**Task prompt**
Please restate, word for word, the lines below that begin at the one with "To the People" and end at the one with "I shall begin". Leave out all other lines.

**Records for the task**
########################################
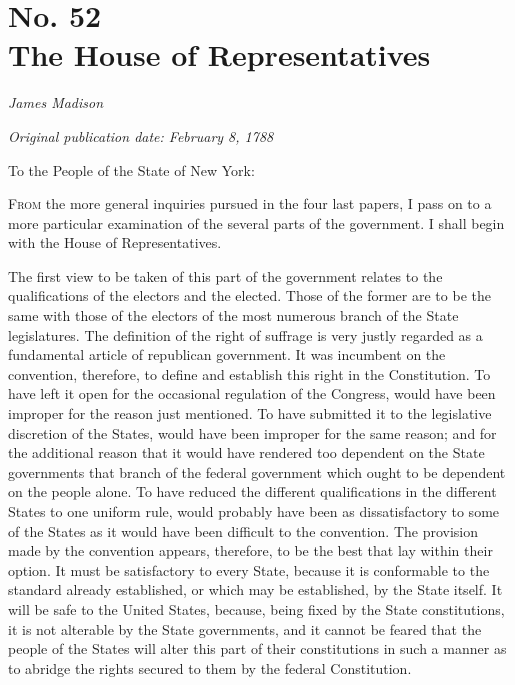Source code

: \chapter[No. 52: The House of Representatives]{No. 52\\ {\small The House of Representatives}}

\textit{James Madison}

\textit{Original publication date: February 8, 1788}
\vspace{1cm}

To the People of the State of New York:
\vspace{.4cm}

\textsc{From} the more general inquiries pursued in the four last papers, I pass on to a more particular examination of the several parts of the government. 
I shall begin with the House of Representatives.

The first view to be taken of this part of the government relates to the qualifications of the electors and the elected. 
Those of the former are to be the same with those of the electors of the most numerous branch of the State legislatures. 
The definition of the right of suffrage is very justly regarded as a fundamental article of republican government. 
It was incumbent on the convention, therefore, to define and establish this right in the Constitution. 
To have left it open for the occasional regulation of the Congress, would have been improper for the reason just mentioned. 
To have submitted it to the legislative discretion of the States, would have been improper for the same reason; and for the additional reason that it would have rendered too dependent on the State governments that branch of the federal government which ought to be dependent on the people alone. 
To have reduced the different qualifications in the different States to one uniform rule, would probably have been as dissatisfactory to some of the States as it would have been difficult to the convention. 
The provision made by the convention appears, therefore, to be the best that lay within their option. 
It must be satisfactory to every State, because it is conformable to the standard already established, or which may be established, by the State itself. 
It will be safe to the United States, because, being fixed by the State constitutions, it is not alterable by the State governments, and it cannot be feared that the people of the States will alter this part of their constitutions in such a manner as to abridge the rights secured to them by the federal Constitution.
########################################
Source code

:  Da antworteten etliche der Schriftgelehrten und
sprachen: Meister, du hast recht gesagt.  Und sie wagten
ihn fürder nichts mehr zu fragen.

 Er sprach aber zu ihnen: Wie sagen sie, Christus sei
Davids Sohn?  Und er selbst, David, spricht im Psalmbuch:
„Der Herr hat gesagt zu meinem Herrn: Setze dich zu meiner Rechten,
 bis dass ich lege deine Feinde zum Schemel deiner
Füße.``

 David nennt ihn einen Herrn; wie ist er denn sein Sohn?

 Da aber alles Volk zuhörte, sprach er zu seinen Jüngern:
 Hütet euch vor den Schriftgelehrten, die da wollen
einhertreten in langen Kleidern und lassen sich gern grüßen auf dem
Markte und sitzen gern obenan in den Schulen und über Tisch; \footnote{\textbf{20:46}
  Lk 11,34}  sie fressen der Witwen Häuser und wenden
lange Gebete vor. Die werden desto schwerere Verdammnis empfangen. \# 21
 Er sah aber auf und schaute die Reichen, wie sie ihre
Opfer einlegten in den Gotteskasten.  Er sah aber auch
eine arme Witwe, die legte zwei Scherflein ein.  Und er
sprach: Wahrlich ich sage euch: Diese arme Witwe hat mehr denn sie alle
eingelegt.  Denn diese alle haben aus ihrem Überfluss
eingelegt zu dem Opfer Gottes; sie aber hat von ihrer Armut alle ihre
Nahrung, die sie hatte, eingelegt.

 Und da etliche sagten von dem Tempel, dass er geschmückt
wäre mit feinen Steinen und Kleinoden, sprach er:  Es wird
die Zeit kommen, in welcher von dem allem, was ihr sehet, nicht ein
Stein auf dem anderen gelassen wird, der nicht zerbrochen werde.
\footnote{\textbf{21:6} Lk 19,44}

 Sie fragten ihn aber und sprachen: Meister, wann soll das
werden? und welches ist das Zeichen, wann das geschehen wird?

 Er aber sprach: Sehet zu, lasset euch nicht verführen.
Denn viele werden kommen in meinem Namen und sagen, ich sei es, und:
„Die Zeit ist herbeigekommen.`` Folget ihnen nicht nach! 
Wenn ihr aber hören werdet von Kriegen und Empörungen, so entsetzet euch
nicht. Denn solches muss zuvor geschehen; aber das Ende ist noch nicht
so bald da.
########################################
**Response to this task**
To the People of the State of New York:
\vspace{.4cm}

\textsc{From} the more general inquiries pursued in the four last papers, I pass on to a more particular examination of the several parts of the government. 
I shall begin with the House of Representatives.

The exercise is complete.